**TO DO**
Copy out the entries below in full and exactly.

*** INFORMATION SUPPLIED ***

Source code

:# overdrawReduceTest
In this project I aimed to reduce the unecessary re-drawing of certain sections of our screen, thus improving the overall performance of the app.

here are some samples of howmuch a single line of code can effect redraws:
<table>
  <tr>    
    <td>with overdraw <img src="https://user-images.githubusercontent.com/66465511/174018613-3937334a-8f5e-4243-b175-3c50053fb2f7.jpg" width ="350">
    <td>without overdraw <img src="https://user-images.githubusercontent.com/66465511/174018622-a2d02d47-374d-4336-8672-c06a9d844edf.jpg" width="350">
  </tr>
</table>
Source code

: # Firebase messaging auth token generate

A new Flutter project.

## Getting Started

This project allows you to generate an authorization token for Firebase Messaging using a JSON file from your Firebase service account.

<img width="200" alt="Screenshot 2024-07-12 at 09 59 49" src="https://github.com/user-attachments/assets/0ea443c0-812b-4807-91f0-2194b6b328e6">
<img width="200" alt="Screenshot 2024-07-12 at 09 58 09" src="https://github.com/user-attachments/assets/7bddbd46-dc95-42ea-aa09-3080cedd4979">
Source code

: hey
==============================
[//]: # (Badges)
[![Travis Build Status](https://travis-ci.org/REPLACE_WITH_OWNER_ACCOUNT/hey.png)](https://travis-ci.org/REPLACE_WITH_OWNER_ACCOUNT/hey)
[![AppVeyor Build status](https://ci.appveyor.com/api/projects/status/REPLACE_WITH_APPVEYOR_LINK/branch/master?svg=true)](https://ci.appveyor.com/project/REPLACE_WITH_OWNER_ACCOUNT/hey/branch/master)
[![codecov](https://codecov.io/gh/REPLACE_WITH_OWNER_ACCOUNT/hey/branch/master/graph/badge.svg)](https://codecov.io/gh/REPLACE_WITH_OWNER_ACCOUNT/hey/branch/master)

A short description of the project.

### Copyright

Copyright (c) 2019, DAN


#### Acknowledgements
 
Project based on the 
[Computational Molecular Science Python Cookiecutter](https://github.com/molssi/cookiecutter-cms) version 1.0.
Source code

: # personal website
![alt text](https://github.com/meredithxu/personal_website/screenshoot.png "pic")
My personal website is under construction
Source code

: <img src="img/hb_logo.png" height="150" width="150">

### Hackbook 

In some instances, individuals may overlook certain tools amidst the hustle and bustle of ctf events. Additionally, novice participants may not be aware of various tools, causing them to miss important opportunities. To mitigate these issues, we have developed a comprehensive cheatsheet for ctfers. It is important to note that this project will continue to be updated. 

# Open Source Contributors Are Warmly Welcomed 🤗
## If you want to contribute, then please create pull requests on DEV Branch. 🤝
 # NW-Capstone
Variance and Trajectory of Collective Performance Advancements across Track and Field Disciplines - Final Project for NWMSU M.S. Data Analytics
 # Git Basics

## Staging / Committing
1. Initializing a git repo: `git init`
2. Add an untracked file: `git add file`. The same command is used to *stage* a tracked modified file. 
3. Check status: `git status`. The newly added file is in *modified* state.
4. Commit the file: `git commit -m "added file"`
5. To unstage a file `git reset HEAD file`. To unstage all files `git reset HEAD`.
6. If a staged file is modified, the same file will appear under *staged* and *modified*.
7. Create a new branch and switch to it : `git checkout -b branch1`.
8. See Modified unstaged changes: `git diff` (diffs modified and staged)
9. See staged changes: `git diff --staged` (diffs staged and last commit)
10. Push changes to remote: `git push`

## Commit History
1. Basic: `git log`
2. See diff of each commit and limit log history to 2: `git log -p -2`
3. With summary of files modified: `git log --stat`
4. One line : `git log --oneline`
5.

*** End of INFORMATION SUPPLIED ***

**REPLY TO THE EXERCISE**
Source code

:# overdrawReduceTest
In this project I aimed to reduce the unecessary re-drawing of certain sections of our screen, thus improving the overall performance of the app.

here are some samples of howmuch a single line of code can effect redraws:
<table>
  <tr>    
    <td>with overdraw <img src="https://user-images.githubusercontent.com/66465511/174018613-3937334a-8f5e-4243-b175-3c50053fb2f7.jpg" width ="350">
    <td>without overdraw <img src="https://user-images.githubusercontent.com/66465511/174018622-a2d02d47-374d-4336-8672-c06a9d844edf.jpg" width="350">
  </tr>
</table>
Source code

: # Firebase messaging auth token generate

A new Flutter project.

## Getting Started

This project allows you to generate an authorization token for Firebase Messaging using a JSON file from your Firebase service account.

<img width="200" alt="Screenshot 2024-07-12 at 09 59 49" src="https://github.com/user-attachments/assets/0ea443c0-812b-4807-91f0-2194b6b328e6">
<img width="200" alt="Screenshot 2024-07-12 at 09 58 09" src="https://github.com/user-attachments/assets/7bddbd46-dc95-42ea-aa09-3080cedd4979">
Source code

: hey
==============================
[//]: # (Badges)
[![Travis Build Status](https://travis-ci.org/REPLACE_WITH_OWNER_ACCOUNT/hey.png)](https://travis-ci.org/REPLACE_WITH_OWNER_ACCOUNT/hey)
[![AppVeyor Build status](https://ci.appveyor.com/api/projects/status/REPLACE_WITH_APPVEYOR_LINK/branch/master?svg=true)](https://ci.appveyor.com/project/REPLACE_WITH_OWNER_ACCOUNT/hey/branch/master)
[![codecov](https://codecov.io/gh/REPLACE_WITH_OWNER_ACCOUNT/hey/branch/master/graph/badge.svg)](https://codecov.io/gh/REPLACE_WITH_OWNER_ACCOUNT/hey/branch/master)

A short description of the project.

### Copyright

Copyright (c) 2019, DAN


#### Acknowledgements
 
Project based on the 
[Computational Molecular Science Python Cookiecutter](https://github.com/molssi/cookiecutter-cms) version 1.0.
Source code

: # personal website
![alt text](https://github.com/meredithxu/personal_website/screenshoot.png "pic")
My personal website is under construction
Source code

: <img src="img/hb_logo.png" height="150" width="150">

### Hackbook 

In some instances, individuals may overlook certain tools amidst the hustle and bustle of ctf events. Additionally, novice participants may not be aware of various tools, causing them to miss important opportunities. To mitigate these issues, we have developed a comprehensive cheatsheet for ctfers. It is important to note that this project will continue to be updated. 

# Open Source Contributors Are Warmly Welcomed 🤗
## If you want to contribute, then please create pull requests on DEV Branch. 🤝
 # NW-Capstone
Variance and Trajectory of Collective Performance Advancements across Track and Field Disciplines - Final Project for NWMSU M.S. Data Analytics
 # Git Basics

## Staging / Committing
1. Initializing a git repo: `git init`
2. Add an untracked file: `git add file`. The same command is used to *stage* a tracked modified file. 
3. Check status: `git status`. The newly added file is in *modified* state.
4. Commit the file: `git commit -m "added file"`
5. To unstage a file `git reset HEAD file`. To unstage all files `git reset HEAD`.
6. If a staged file is modified, the same file will appear under *staged* and *modified*.
7. Create a new branch and switch to it : `git checkout -b branch1`.
8. See Modified unstaged changes: `git diff` (diffs modified and staged)
9. See staged changes: `git diff --staged` (diffs staged and last commit)
10. Push changes to remote: `git push`

## Commit History
1. Basic: `git log`
2. See diff of each commit and limit log history to 2: `git log -p -2`
3. With summary of files modified: `git log --stat`
4. One line : `git log --oneline`
5.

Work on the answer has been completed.